Stored data entries
☆ ☆ ☆
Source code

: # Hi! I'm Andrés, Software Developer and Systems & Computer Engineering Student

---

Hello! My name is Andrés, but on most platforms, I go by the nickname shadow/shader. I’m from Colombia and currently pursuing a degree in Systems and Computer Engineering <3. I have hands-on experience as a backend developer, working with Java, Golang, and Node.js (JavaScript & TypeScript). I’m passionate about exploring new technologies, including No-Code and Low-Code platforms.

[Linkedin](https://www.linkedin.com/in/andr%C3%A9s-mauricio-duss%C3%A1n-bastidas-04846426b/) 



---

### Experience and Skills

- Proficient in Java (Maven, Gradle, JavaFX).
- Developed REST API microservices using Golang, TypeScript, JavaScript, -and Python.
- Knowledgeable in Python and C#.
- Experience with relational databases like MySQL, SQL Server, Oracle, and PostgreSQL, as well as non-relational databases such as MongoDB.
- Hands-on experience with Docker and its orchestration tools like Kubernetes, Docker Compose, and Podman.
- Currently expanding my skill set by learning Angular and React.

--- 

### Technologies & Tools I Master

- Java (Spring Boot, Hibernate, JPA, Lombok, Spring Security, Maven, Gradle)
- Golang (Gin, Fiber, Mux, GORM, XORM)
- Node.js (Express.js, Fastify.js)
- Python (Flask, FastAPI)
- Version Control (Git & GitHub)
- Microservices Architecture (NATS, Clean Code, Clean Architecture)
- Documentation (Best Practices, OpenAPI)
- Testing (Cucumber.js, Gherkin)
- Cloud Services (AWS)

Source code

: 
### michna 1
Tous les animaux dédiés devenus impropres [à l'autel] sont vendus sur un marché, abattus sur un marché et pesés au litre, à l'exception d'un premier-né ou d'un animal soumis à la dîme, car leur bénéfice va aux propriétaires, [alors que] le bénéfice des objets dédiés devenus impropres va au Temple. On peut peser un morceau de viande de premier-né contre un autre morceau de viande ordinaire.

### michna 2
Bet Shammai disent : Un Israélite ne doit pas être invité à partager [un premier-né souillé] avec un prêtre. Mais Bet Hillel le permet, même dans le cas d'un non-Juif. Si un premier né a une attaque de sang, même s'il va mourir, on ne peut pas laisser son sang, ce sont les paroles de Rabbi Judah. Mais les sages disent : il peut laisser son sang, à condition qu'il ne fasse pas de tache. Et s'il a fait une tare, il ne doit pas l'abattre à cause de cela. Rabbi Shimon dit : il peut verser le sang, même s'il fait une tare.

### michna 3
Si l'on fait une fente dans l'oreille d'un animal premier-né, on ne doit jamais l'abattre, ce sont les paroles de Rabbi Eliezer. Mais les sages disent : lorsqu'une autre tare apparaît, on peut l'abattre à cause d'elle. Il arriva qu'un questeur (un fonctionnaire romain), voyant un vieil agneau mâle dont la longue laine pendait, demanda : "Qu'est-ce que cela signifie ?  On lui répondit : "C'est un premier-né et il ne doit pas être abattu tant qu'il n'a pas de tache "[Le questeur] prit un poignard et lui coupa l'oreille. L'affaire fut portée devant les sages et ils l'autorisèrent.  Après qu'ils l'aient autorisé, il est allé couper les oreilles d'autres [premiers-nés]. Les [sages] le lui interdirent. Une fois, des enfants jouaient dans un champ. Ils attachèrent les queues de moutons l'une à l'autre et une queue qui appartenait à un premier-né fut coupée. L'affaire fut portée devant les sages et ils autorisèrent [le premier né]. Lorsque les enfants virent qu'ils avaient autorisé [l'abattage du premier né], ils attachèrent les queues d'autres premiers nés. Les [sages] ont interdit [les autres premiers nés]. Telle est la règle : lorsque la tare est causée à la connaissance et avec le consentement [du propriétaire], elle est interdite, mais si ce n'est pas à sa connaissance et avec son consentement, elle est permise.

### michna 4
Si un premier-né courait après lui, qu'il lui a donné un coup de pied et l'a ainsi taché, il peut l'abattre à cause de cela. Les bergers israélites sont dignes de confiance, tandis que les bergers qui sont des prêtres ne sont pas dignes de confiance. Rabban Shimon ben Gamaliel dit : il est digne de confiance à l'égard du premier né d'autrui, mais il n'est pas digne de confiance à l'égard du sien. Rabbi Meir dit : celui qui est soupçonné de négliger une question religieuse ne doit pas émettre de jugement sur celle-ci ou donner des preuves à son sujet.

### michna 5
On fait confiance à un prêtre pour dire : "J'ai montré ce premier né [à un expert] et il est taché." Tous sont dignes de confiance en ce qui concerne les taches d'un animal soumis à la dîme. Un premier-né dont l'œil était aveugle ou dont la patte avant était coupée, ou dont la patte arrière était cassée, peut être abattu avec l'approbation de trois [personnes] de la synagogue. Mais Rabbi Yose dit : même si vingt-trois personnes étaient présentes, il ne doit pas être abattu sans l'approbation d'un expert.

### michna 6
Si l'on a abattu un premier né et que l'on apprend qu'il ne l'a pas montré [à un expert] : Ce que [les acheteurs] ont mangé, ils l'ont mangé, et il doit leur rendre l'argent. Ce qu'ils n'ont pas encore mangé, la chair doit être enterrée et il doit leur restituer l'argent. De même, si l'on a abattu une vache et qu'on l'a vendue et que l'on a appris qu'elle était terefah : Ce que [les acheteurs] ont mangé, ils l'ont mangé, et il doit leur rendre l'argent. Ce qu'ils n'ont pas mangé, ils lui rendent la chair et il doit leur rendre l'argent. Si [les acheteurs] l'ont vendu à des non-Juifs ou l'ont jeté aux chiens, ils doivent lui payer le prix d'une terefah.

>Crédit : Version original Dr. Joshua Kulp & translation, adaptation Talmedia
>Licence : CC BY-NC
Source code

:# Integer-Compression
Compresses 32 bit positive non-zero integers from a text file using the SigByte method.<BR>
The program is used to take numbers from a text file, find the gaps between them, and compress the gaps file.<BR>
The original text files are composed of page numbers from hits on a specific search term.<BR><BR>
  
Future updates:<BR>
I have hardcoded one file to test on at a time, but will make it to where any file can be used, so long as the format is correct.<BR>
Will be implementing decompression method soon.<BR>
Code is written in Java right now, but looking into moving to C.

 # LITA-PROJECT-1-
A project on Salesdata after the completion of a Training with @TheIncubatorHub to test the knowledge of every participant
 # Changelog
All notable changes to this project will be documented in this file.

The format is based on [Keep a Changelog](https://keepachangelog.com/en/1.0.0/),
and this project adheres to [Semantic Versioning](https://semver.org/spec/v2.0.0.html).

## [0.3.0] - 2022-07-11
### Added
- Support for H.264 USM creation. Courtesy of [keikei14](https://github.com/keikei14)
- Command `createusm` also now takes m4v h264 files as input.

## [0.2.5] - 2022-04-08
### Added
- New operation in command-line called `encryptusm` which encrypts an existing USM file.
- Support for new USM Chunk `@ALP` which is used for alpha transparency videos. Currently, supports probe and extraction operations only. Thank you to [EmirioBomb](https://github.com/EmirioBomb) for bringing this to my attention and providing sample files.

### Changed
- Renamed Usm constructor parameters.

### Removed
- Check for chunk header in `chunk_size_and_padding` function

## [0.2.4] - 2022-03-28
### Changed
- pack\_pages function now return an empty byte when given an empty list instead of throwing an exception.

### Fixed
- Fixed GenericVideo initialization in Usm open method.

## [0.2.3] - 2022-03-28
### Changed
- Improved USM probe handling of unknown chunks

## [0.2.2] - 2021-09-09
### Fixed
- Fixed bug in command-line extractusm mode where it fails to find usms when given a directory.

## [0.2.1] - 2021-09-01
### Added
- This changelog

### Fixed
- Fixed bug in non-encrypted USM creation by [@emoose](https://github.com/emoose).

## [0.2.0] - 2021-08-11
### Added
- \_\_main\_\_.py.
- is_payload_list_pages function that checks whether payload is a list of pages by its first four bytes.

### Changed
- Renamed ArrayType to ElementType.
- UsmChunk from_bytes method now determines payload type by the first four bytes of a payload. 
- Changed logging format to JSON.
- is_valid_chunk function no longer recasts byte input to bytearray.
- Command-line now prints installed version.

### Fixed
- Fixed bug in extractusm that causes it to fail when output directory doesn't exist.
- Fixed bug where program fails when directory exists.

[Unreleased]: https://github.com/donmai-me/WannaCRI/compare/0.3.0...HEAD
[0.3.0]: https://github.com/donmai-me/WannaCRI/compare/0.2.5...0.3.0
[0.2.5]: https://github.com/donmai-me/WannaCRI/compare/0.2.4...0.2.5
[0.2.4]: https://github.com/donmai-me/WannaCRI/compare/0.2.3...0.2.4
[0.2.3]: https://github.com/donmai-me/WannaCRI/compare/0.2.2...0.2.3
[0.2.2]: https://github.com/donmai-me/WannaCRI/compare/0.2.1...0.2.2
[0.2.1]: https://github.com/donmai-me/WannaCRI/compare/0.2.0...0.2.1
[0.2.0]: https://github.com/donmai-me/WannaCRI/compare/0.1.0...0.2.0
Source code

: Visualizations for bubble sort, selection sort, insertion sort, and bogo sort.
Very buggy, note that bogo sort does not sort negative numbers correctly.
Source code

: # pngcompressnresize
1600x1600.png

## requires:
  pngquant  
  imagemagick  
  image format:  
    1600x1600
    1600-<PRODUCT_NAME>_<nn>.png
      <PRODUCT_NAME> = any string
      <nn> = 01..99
☆ ☆ ☆
What you should do: Look above for the line holding "and bogo sort." and the line holding "<PRODUCT_NAME> = any string". Retype both, and every line between them, word for word and nothing else.

Result below:
: Visualizations for bubble sort, selection sort, insertion sort, and bogo sort.
Very buggy, note that bogo sort does not sort negative numbers correctly.
Source code

: # pngcompressnresize
1600x1600.png

## requires:
  pngquant  
  imagemagick  
  image format:  
    1600x1600
    1600-<PRODUCT_NAME>_<nn>.png
      <PRODUCT_NAME> = any string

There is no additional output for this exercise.